— YOUR INSTRUCTIONS —
Every line from the beginning of the records below up to the one holding "Lottery advertising, rags-to-riches" should be quoted exactly; leave out the rest.

● ● ● ● ●

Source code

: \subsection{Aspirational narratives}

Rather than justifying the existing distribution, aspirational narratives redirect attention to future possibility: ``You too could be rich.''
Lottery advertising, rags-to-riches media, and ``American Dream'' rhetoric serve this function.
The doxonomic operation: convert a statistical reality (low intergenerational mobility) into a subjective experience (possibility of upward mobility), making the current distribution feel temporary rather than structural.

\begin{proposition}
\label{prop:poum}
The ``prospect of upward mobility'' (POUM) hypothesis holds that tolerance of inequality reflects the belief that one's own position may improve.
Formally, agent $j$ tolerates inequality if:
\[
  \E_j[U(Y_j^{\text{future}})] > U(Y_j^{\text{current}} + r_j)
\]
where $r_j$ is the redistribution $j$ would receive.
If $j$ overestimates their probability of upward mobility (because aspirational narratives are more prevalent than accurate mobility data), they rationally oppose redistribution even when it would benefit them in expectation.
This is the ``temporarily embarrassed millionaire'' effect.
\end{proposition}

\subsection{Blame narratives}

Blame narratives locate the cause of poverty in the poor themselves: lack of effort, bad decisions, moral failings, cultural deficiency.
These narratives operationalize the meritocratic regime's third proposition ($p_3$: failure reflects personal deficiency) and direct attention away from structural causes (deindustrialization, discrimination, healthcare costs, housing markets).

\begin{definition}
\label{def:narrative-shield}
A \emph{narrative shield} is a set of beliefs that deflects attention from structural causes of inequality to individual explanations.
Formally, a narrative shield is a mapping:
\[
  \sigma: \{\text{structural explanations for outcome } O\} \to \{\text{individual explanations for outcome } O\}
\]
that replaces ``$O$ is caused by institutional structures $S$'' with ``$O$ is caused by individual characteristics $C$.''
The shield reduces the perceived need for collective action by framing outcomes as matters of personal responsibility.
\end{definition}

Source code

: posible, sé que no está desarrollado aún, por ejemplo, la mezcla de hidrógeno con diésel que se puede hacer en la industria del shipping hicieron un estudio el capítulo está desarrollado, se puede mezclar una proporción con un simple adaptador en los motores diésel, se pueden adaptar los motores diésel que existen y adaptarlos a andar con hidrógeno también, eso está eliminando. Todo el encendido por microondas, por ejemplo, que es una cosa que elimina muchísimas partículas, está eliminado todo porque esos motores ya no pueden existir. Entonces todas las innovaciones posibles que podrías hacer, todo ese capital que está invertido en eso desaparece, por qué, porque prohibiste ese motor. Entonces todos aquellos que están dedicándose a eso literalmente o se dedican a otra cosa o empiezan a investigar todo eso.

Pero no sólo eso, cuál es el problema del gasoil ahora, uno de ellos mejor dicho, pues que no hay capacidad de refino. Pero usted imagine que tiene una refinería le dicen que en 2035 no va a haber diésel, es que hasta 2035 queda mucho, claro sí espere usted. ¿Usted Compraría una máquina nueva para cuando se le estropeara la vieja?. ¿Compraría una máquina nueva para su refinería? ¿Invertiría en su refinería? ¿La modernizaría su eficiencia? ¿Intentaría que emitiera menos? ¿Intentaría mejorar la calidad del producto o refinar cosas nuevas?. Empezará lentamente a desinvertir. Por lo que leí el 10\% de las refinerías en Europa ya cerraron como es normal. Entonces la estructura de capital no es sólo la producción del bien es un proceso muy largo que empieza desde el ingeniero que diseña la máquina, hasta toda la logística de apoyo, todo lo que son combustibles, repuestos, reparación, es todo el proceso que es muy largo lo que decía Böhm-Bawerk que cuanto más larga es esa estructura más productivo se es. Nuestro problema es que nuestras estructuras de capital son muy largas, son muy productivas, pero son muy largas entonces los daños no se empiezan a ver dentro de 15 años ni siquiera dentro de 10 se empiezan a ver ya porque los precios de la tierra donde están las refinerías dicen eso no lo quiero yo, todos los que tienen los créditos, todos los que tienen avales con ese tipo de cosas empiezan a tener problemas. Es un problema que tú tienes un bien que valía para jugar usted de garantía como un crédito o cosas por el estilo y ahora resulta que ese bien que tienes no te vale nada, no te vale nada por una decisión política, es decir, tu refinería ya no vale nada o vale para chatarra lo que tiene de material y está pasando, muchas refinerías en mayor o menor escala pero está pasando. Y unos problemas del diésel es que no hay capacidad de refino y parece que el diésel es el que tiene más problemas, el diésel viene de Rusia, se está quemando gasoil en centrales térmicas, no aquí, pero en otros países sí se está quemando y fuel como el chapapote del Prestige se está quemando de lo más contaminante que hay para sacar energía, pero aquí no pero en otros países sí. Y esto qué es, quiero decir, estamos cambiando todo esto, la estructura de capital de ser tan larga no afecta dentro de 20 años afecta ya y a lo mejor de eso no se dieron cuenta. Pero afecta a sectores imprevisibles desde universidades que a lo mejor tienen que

● ● ● ● ●

— EXERCISE OUTPUT —
Source code

: \subsection{Aspirational narratives}

Rather than justifying the existing distribution, aspirational narratives redirect attention to future possibility: ``You too could be rich.''
Lottery advertising, rags-to-riches media, and ``American Dream'' rhetoric serve this function.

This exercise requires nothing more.